Demikian Ahmad Khoirul Umam dalam keterangannya di Sapa Indonesia Pagi Kompas TV, Senin (24/2/2025).
“Diakui atau tidak, ini kan respons politik, sehingga kemudian ketika meminta kader untuk kemudian tidak hadir di retret, di Magelang, maka memang bisa ditafsirkan sebagai sebuah perlawanan politik dari PDIP terhadap kekuasaan,” kata Umam.
“Meskipun tentu ini belum bisa dijustifikasi, belum bisa disimpulkan sebagai sebuah final decision karena ada diksi kemarin, menunda, dan menunda itu bisa ada barangkali keputusan lanjutan yang memberikan dorongan lebih lanjut,” lanjut Umam.
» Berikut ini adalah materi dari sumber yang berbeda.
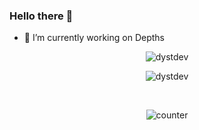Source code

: ### Hello there 👋

- 🔭 I’m currently working on Depths


<p align="center"><img src="https://www.codewars.com/users/DystDev/badges/large" alt="dystdev"/> </p>

<p align="center"> <img src="https://github-profile-trophy.vercel.app/?username=dystdev&theme=onedark&margin-w=15&margin-h=15&column=7" alt="dystdev"/> </p>



<br />



<p align="center"> <img src="https://komarev.com/ghpvc/?username=dystdev&label=Profile%20views&color=0e75b6&style=flat" alt="counter" /> </p>



<!--
**DystDev/DystDev** is a ✨ _special_ ✨ repository because its `README.md` (this file) appears on your GitHub profile.

Here are some ideas to get you started:

- 🔭 I’m currently working on ...
- 🌱 I’m currently learning ...
- 👯 I’m looking to collaborate on ...
- 🤔 I’m looking for help with ...
- 💬 Ask me about ...
- 📫 How to reach me: ...
- 😄 Pronouns: ...
- ⚡ Fun fact: ...
-->
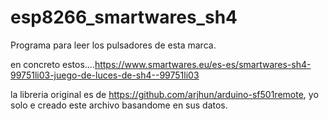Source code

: # esp8266_smartwares_sh4
Programa para leer los pulsadores de esta marca.

en concreto estos....https://www.smartwares.eu/es-es/smartwares-sh4-99751li03-juego-de-luces-de-sh4--99751li03

la libreria original es de https://github.com/arjhun/arduino-sf501remote, yo solo e creado este archivo basandome en sus datos.
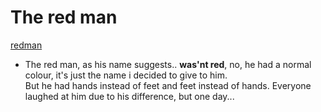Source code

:# The red man

 [redman](redman.jpg)

* The red man, as his name suggests.. **was'nt red**, no, he had a normal colour, it's just the name i decided to give to him.  
But he had hands instead of feet and feet instead of hands.
Everyone laughed at him due to his difference, but one day...
  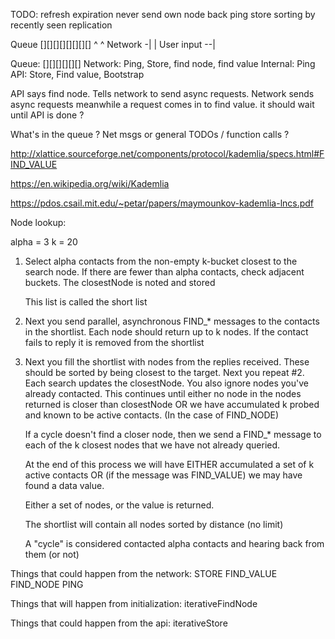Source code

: TODO:
    refresh
    expiration
    never send own node back
    ping
    store
    sorting by recently seen
    replication






Queue [][][][][][][][]
         ^   ^
Network -|   |
User input --|




Queue: [][][][][][]
Network: Ping, Store, find node, find value
Internal: Ping
API: Store, Find value, Bootstrap





API says find node. Tells network to send async requests.
Network sends async requests
meanwhile a request comes in to find value. it should wait until API is done ?


What's in the queue ? Net msgs or general TODOs / function calls ?



http://xlattice.sourceforge.net/components/protocol/kademlia/specs.html#FIND_VALUE

https://en.wikipedia.org/wiki/Kademlia

https://pdos.csail.mit.edu/~petar/papers/maymounkov-kademlia-lncs.pdf

Node lookup:

alpha = 3
k = 20

1. Select alpha contacts from the non-empty k-bucket closest to the search node.
   If there are fewer than alpha contacts, check adjacent buckets.
   The closestNode is noted and stored

   This list is called the short list

2. Next you send parallel, asynchronous FIND_* messages to the contacts in the shortlist.
   Each node should return up to k nodes. If the contact fails to reply it is
   removed from the shortlist

3. Next you fill the shortlist with nodes from the replies received. These should be
   sorted by being closest to the target. Next you repeat #2. Each search updates the closestNode.
   You also ignore nodes you've already contacted. This continues until either
   no node in the nodes returned is closer than closestNode OR we have accumulated
   k probed and known to be active contacts. (In the case of FIND_NODE)

   If a cycle doesn't find a closer node, then we send a FIND_* message to each
   of the k closest nodes that we have not already queried.

   At the end of this process we will have EITHER accumulated a set of k active
   contacts OR (if the message was FIND_VALUE) we may have found a data value.

   Either a set of nodes, or the value is returned.

   The shortlist will contain all nodes sorted by distance (no limit)

   A "cycle" is considered contacted alpha contacts and hearing back from them (or not)


Things that could happen from the network:
    STORE
    FIND_VALUE
    FIND_NODE
    PING

Things that will happen from initialization:
    iterativeFindNode

Things that could happen from the api:
    iterativeStore
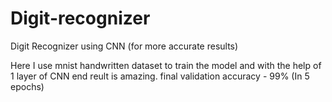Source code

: # Digit-recognizer
Digit Recognizer using CNN (for more accurate results)

Here I use mnist handwritten dataset to train the model and with the help of 1 layer of CNN end reult is amazing.
final validation accuracy - 99% (In 5 epochs)
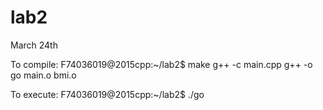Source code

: # lab2
March 24th

To compile:
F74036019@2015cpp:~/lab2$ make
g++ -c main.cpp
g++ -o go main.o bmi.o

To execute:
F74036019@2015cpp:~/lab2$ ./go
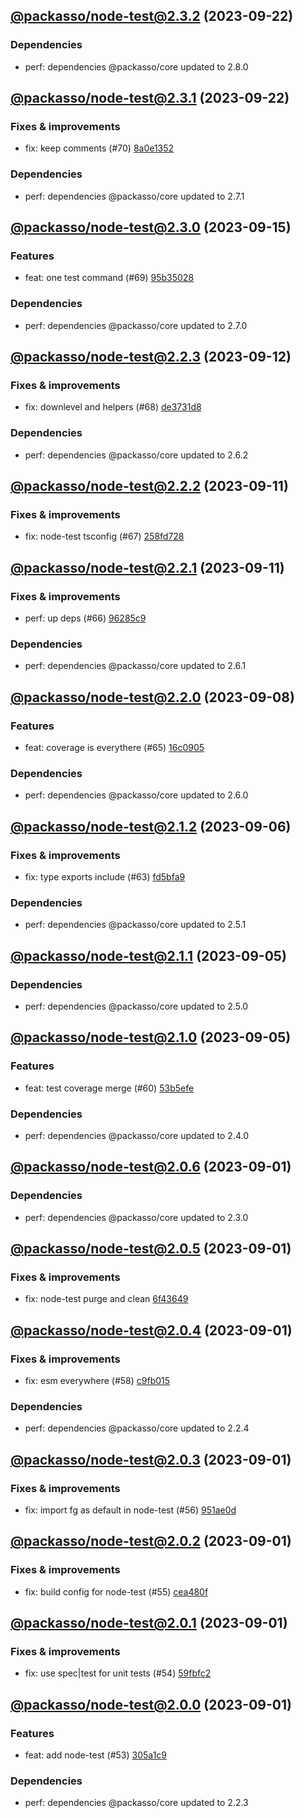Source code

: ## [@packasso/node-test@2.3.2](https://github.com/qiwi/packasso/compare/2023.9.22-packasso.node-test.2.3.1-f0...2023.9.22-packasso.node-test.2.3.2-f0) (2023-09-22)

### Dependencies
* perf: dependencies @packasso/core updated to 2.8.0

## [@packasso/node-test@2.3.1](https://github.com/qiwi/packasso/compare/2023.9.15-packasso.node-test.2.3.0-f0...2023.9.22-packasso.node-test.2.3.1-f0) (2023-09-22)

### Fixes & improvements
* fix: keep comments (#70) [8a0e1352](https://github.com/qiwi/packasso/commit/8a0e13527b55d491371939d438a628530f3a53c8)

### Dependencies
* perf: dependencies @packasso/core updated to 2.7.1

## [@packasso/node-test@2.3.0](https://github.com/qiwi/packasso/compare/2023.9.12-packasso.node-test.2.2.3-f0...2023.9.15-packasso.node-test.2.3.0-f0) (2023-09-15)

### Features
* feat: one test command (#69) [95b35028](https://github.com/qiwi/packasso/commit/95b350282d6e46e352cd19d6e3f545a5ba031ec0)

### Dependencies
* perf: dependencies @packasso/core updated to 2.7.0

## [@packasso/node-test@2.2.3](https://github.com/qiwi/packasso/compare/2023.9.11-packasso.node-test.2.2.2-f0...2023.9.12-packasso.node-test.2.2.3-f0) (2023-09-12)

### Fixes & improvements
* fix: downlevel and helpers (#68) [de3731d8](https://github.com/qiwi/packasso/commit/de3731d88f7cbf0dddda90bf12bac8a25e0c5204)

### Dependencies
* perf: dependencies @packasso/core updated to 2.6.2

## [@packasso/node-test@2.2.2](https://github.com/qiwi/packasso/compare/2023.9.11-packasso.node-test.2.2.1-f0...2023.9.11-packasso.node-test.2.2.2-f0) (2023-09-11)

### Fixes & improvements
* fix: node-test tsconfig (#67) [258fd728](https://github.com/qiwi/packasso/commit/258fd72856025d8d678062afc18993d8eb5a65a3)

## [@packasso/node-test@2.2.1](https://github.com/qiwi/packasso/compare/2023.9.8-packasso.node-test.2.2.0-f0...2023.9.11-packasso.node-test.2.2.1-f0) (2023-09-11)

### Fixes & improvements
* perf: up deps (#66) [96285c9](https://github.com/qiwi/packasso/commit/96285c93b0f46b7e7a32b06425d5c552d1292867)

### Dependencies
* perf: dependencies @packasso/core updated to 2.6.1

## [@packasso/node-test@2.2.0](https://github.com/qiwi/packasso/compare/2023.9.6-packasso.node-test.2.1.2-f0...2023.9.8-packasso.node-test.2.2.0-f0) (2023-09-08)

### Features
* feat: coverage is everythere (#65) [16c0905](https://github.com/qiwi/packasso/commit/16c0905e6942b3c8141f833db8ae41de4791ea41)

### Dependencies
* perf: dependencies @packasso/core updated to 2.6.0

## [@packasso/node-test@2.1.2](https://github.com/qiwi/packasso/compare/2023.9.5-packasso.node-test.2.1.1-f0...2023.9.6-packasso.node-test.2.1.2-f0) (2023-09-06)

### Fixes & improvements
* fix: type exports include (#63) [fd5bfa9](https://github.com/qiwi/packasso/commit/fd5bfa9cc3a1a2fb98da1f597b94ec499dfde390)

### Dependencies
* perf: dependencies @packasso/core updated to 2.5.1

## [@packasso/node-test@2.1.1](https://github.com/qiwi/packasso/compare/2023.9.5-packasso.node-test.2.1.0-f0...2023.9.5-packasso.node-test.2.1.1-f0) (2023-09-05)

### Dependencies
* perf: dependencies @packasso/core updated to 2.5.0

## [@packasso/node-test@2.1.0](https://github.com/qiwi/packasso/compare/2023.9.1-packasso.node-test.2.0.6-f0...2023.9.5-packasso.node-test.2.1.0-f0) (2023-09-05)

### Features
* feat: test coverage merge (#60) [53b5efe](https://github.com/qiwi/packasso/commit/53b5efed9f0deea7f4d632f7048927ad8fe8cf93)

### Dependencies
* perf: dependencies @packasso/core updated to 2.4.0

## [@packasso/node-test@2.0.6](https://github.com/qiwi/packasso/compare/2023.9.1-packasso.node-test.2.0.5-f0...2023.9.1-packasso.node-test.2.0.6-f0) (2023-09-01)

### Dependencies
* perf: dependencies @packasso/core updated to 2.3.0

## [@packasso/node-test@2.0.5](https://github.com/qiwi/packasso/compare/2023.9.1-packasso.node-test.2.0.4-f0...2023.9.1-packasso.node-test.2.0.5-f0) (2023-09-01)

### Fixes & improvements
* fix: node-test purge and clean [6f43649](https://github.com/qiwi/packasso/commit/6f43649eb247743a4a6d9202c08ac2f2fedabc55)

## [@packasso/node-test@2.0.4](https://github.com/qiwi/packasso/compare/2023.9.1-packasso.node-test.2.0.3-f0...2023.9.1-packasso.node-test.2.0.4-f0) (2023-09-01)

### Fixes & improvements
* fix: esm everywhere (#58) [c9fb015](https://github.com/qiwi/packasso/commit/c9fb015792587f796dc4b4ffd5a6d1428e52acc7)

### Dependencies
* perf: dependencies @packasso/core updated to 2.2.4

## [@packasso/node-test@2.0.3](https://github.com/qiwi/packasso/compare/2023.9.1-packasso.node-test.2.0.2-f0...2023.9.1-packasso.node-test.2.0.3-f0) (2023-09-01)

### Fixes & improvements
* fix: import fg as default in node-test (#56) [951ae0d](https://github.com/qiwi/packasso/commit/951ae0dbd35a0a9014e3155863c1164f859780dc)

## [@packasso/node-test@2.0.2](https://github.com/qiwi/packasso/compare/2023.9.1-packasso.node-test.2.0.1-f0...2023.9.1-packasso.node-test.2.0.2-f0) (2023-09-01)

### Fixes & improvements
* fix: build config for node-test (#55) [cea480f](https://github.com/qiwi/packasso/commit/cea480faf7f5232432da47ca4ec5ea7cf8d45b1b)

## [@packasso/node-test@2.0.1](https://github.com/qiwi/packasso/compare/2023.9.1-packasso.node-test.2.0.0-f0...2023.9.1-packasso.node-test.2.0.1-f0) (2023-09-01)

### Fixes & improvements
* fix: use spec|test for unit tests (#54) [59fbfc2](https://github.com/qiwi/packasso/commit/59fbfc2e196a88c381727b83ee077dcbdf4c85ac)

## [@packasso/node-test@2.0.0](https://github.com/qiwi/packasso/compare/undefined...2023.9.1-packasso.node-test.2.0.0-f0) (2023-09-01)

### Features
* feat: add node-test (#53) [305a1c9](https://github.com/qiwi/packasso/commit/305a1c998a6cfb2c383206b892eabe4c1f2c84d7)

### Dependencies
* perf: dependencies @packasso/core updated to 2.2.3
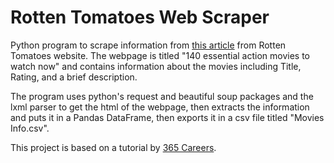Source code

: # Rotten Tomatoes Web Scraper
Python program to scrape information from [this article](https://editorial.rottentomatoes.com/guide/140-essential-action-movies-to-watch-now/) from Rotten Tomatoes website. The webpage is titled "140 essential action movies to watch now" and contains information about the movies including Title, Rating, and a brief description.

The program uses python's request and beautiful soup packages and the lxml parser to get the html of the webpage, then extracts the information and puts it in a Pandas DataFrame, then exports it in a csv file titled "Movies Info.csv".

This project is based on a tutorial by [365 Careers](https://www.udemy.com/user/365careers/).
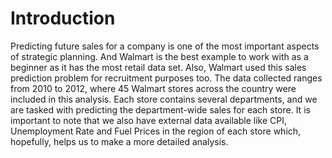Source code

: # Introduction
Predicting future sales for a company is one of the most important aspects of strategic planning. And Walmart is the best example to work with as a beginner as it has the most retail data set. Also, Walmart used this sales prediction problem for recruitment purposes too.
The data collected ranges from 2010 to 2012, where 45 Walmart stores across the country were included in this analysis. Each store contains several departments, and we are tasked with predicting the department-wide sales for each store. It is important to note that we also have external data available like CPI, Unemployment Rate and Fuel Prices in the region of each store which, hopefully, helps us to make a more detailed analysis.

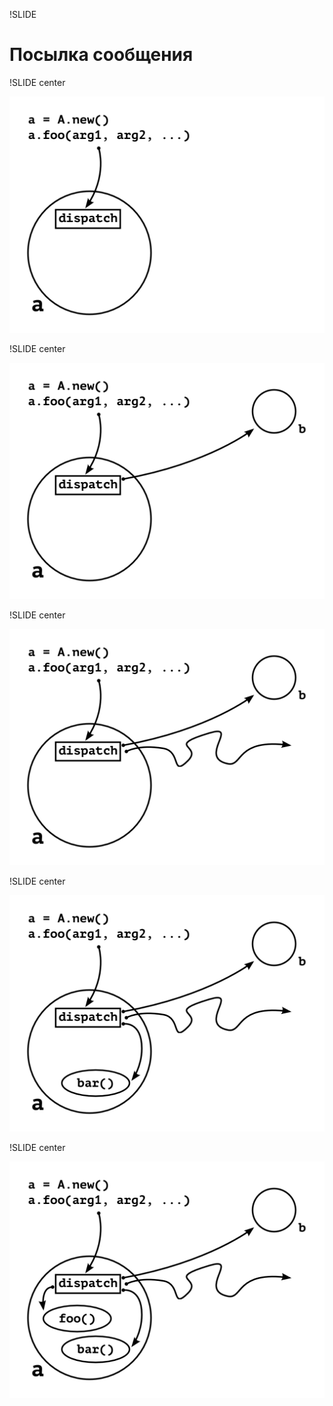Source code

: !SLIDE

# Посылка сообщения

!SLIDE center
<div><img src="message1.png" /></div>

!SLIDE center
<div><img src="message2.png" /></div>

!SLIDE center
<div><img src="message3.png" /></div>

!SLIDE center
<div><img src="message4.png" /></div>

!SLIDE center
<div><img src="message5.png" /></div>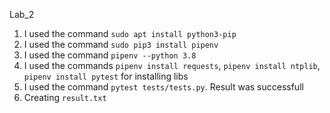 Lab_2
1. I used the command `sudo apt install python3-pip`
2. I used the command `sudo pip3 install pipenv`
3. I used the command `pipenv --python 3.8`
4. I used the commands `pipenv install requests`, `pipenv install ntplib`,  `pipenv install pytest` for installing libs
5. I used the command `pytest tests/tests.py`. Result was successfull
6. Creating `result.txt`

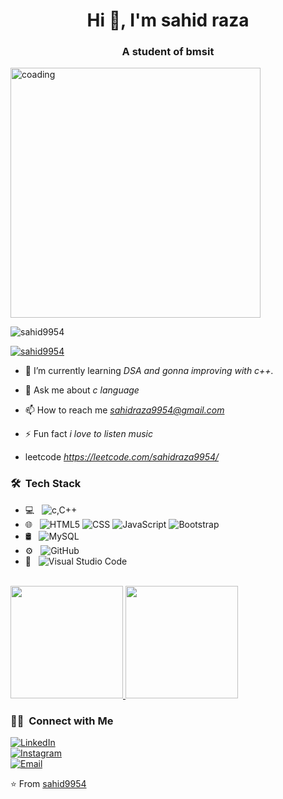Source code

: <h1 align="center">Hi 👋, I'm sahid raza</h1>
<h3 align="center">A student of bmsit</h3>
<img alin="right"alt="coading"width="400"src="https://www.lambdatest.com/resources/images/news24.gif">

<p align="left"> <img src="https://komarev.com/ghpvc/?username=sahid9954&label=Profile%20views&color=0e75b6&style=flat" alt="sahid9954" /> </p>

<p align="left"> <a href="https://github.com/ryo-ma/github-profile-trophy"><img src="https://github-profile-trophy.vercel.app/?username=sahid9954" alt="sahid9954" /></a> </p>

- 🌱 I’m currently learning *DSA and gonna improving with c++.*

- 💬 Ask me about *c language*

- 📫 How to reach me *sahidraza9954@gmail.com*

- ⚡ Fun fact *i love to listen music*
  
- leetcode *https://leetcode.com/sahidraza9954/*

<h3> 🛠 &nbsp;Tech Stack</h3>

- 💻 &nbsp;
  ![c,C++](https://img.shields.io/badge/-C++-333333?style=flat&logo=C%2B%2B&logoColor=00599C)
- 🌐 &nbsp;
  ![HTML5](https://img.shields.io/badge/-HTML5-333333?style=flat&logo=HTML5)
  ![CSS](https://img.shields.io/badge/-CSS-333333?style=flat&logo=CSS3&logoColor=1572B6)
  ![JavaScript](https://img.shields.io/badge/-JavaScript-333333?style=flat&logo=javascript)
  ![Bootstrap](https://img.shields.io/badge/-Bootstrap-333333?style=flat&logo=bootstrap&logoColor=563D7C)
- 🛢 &nbsp;
  ![MySQL](https://img.shields.io/badge/-MySQL-333333?style=flat&logo=mysql)
- ⚙ &nbsp;
  ![GitHub](https://img.shields.io/badge/-GitHub-333333?style=flat&logo=github)
- 🔧 &nbsp;
  ![Visual Studio Code](https://img.shields.io/badge/-Visual%20Studio%20Code-333333?style=flat&logo=visual-studio-code&logoColor=007ACC)
<br/>

<a href="https://github.com/sahid9954">
  <img height="180em" src="https://github-readme-stats.vercel.app/api?username=sahid9954&theme=buefy&show_icons=true" />
  <img height="180em" src="https://github-readme-stats.vercel.app/api/top-langs/?username=sahid9954&theme=buefy&layout=compact" />
</a>

<br/>

<h3> 🤝🏻 &nbsp;Connect with Me </h3>

<p>
<a href="https://www.linkedin.com/in/sahid-raza-b6a44124b/"><img alt="LinkedIn" src="https://img.shields.io/badge/LinkedIn-Sahid%20Raza-blue?style=flat-square&logo=linkedin"></a><br/>
<a href="https://www.instagram.com/sahidraza9954/"><img alt="Instagram" src="https://img.shields.io/badge/Instagram-sahidraza9954_-blue?style=flat-square&logo=instagram"></a><br/>
<a href="mailto:sahidraza9954@gmail.com"><img alt="Email" src="https://img.shields.io/badge/Email-sahidraza9954@gmail.com-blue?style=flat-square&logo=gmail"></a>
</p>

⭐ From [sahid9954](https://github.com/sahid9954)
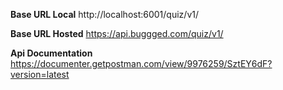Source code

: **Base URL Local**
http://localhost:6001/quiz/v1/

**Base URL Hosted**
https://api.buggged.com/quiz/v1/

**Api Documentation**
https://documenter.getpostman.com/view/9976259/SztEY6dF?version=latest
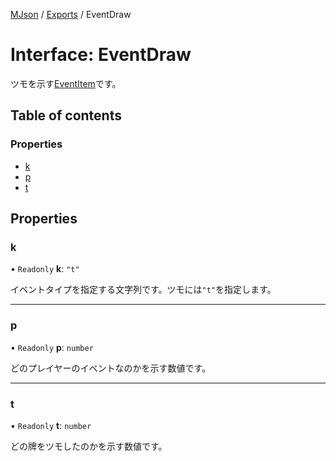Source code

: [MJson](../README.md) / [Exports](../modules.md) / EventDraw

# Interface: EventDraw

ツモを示す[EventItem](../modules.md#eventitem)です。

## Table of contents

### Properties

- [k](EventDraw.md#k)
- [p](EventDraw.md#p)
- [t](EventDraw.md#t)

## Properties

### k

• `Readonly` **k**: ``"t"``

イベントタイプを指定する文字列です。ツモには`"t"`を指定します。

___

### p

• `Readonly` **p**: `number`

どのプレイヤーのイベントなのかを示す数値です。

___

### t

• `Readonly` **t**: `number`

どの牌をツモしたのかを示す数値です。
Namun tetap, kata Umam, sikap yang sudah ditunjukkan oleh Megawati terhadap kadernya usai Hasto ditahan adalah bagian dari manuver politik.
“Itu sudah dikeluarkan, maka ini sebuah manuver politik sebagai bagian dari opsi tidak percaya, kekecewaan terhadap langkah pemerintahan,” ujar Umam.
Umam menduga, kekecewaan PDIP terhadap pemerintahan Prabowo terkait penahanan Hasto oleh Komisi Pemberantasan Korupsi (KPK) dilatari karena sudah adanya komitmen atau komunikasi yang terbangun antara kedua belah pihak.
“Secara subjektif, saya mencoba untuk menafsirkan, tampaknya memang sudah ada semacam komunikasi politik dan juga komitmen antara PDIP dengan Pak Prabowo,” kata Umam.
Bahkan, kata Umam, Megawati dalam sebuah kesempatan pernah menyampaikan secara terbuka bagaimana dirinya akan bersikap jika Hasto ditahan KPK.
“Dalam sebuah kesempatan kita masih ingat, Bu Megawati mencoba untuk menyampaikan semacam dialog imajiner antara beliau dengan Pak Prabowo seandainya ada pihak-pihak tertentu yang ingin memperlakukan Sekjen kita, kita sebagai ketua umum partai, bagaimana rasanya,” papar Umam.
“Artinya bahwa, itu bukan sekadar dialog imajiner, tetapi disampaikan di ruang publik, artinya bahwa ada semacam ekspektasi yang dimiliki oleh Bu Mega, teman-teman PDIP yang meyakini bahwa dalam proses ini, di KPK bisa diintervensi, dipengaruhi oleh kekuasaan,” lanjutnya.